Information Block Start

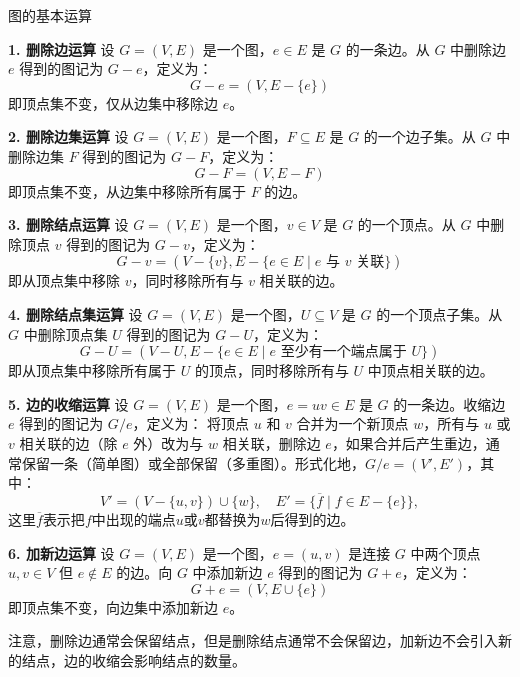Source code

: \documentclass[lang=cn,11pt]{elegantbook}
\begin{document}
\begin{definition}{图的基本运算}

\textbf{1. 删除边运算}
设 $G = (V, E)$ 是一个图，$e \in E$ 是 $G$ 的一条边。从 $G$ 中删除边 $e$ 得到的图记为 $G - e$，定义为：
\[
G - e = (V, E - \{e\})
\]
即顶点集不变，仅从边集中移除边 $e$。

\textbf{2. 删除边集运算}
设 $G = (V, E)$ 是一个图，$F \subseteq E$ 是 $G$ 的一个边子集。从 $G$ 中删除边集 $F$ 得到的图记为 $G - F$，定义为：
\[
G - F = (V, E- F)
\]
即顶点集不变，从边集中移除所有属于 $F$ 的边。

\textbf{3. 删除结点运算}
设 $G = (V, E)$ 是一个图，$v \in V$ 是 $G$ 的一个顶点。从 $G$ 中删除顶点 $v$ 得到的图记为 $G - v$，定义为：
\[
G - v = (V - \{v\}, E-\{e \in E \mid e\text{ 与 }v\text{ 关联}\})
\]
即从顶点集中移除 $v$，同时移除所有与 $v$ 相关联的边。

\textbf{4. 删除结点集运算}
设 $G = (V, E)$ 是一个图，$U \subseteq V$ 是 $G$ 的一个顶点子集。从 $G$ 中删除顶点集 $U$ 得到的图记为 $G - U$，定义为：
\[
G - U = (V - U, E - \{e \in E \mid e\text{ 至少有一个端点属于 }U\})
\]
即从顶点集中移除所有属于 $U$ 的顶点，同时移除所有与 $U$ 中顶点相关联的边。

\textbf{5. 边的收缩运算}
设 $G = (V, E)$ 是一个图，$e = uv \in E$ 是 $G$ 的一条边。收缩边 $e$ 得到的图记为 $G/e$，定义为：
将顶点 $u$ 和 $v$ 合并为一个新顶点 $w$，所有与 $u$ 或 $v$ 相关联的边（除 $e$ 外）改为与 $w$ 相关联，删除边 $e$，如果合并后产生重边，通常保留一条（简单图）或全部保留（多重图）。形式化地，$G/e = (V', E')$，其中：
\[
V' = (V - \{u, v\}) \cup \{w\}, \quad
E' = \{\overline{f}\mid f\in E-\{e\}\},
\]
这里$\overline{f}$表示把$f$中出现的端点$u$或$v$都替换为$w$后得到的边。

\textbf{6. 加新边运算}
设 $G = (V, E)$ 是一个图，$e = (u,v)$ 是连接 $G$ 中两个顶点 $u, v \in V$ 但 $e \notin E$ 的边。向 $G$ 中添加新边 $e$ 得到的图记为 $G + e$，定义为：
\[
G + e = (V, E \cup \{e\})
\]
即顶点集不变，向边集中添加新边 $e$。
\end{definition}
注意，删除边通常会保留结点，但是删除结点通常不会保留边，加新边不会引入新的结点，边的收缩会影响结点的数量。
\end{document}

Information Block End
Information Block Start

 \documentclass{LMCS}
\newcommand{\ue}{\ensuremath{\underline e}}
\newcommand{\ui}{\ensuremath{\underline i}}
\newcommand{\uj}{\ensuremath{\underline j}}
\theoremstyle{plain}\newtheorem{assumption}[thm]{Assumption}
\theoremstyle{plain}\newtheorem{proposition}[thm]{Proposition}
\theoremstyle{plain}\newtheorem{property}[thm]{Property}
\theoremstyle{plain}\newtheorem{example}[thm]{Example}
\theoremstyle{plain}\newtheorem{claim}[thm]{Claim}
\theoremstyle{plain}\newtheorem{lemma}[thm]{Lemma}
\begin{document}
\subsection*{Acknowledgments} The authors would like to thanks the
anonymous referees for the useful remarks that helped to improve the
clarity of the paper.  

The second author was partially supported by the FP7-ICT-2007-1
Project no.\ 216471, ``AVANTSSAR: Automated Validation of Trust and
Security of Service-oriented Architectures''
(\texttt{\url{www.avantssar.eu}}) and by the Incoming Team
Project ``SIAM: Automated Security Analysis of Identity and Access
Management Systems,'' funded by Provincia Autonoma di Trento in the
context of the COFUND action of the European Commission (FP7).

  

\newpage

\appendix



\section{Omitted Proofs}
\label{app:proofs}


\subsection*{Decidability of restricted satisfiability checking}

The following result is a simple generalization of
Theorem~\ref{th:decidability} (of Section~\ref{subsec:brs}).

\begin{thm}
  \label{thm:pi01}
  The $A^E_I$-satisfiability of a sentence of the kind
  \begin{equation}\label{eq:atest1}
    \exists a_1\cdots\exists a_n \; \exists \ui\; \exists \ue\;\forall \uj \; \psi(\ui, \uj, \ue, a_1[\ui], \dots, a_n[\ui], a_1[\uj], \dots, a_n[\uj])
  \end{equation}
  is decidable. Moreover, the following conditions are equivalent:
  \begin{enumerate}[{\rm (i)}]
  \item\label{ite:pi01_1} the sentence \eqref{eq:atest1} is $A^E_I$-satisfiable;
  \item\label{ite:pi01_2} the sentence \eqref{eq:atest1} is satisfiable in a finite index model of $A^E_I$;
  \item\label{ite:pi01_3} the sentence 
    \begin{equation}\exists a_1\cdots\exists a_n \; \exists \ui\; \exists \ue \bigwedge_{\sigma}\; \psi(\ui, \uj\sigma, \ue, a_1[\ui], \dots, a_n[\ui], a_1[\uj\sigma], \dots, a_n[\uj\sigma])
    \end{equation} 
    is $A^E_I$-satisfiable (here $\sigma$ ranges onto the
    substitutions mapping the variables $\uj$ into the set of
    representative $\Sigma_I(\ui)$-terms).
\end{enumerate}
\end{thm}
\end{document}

Information Block End

Say, as a bare number, how many lines above contain the word "得到的图记为".

▸ Output: 6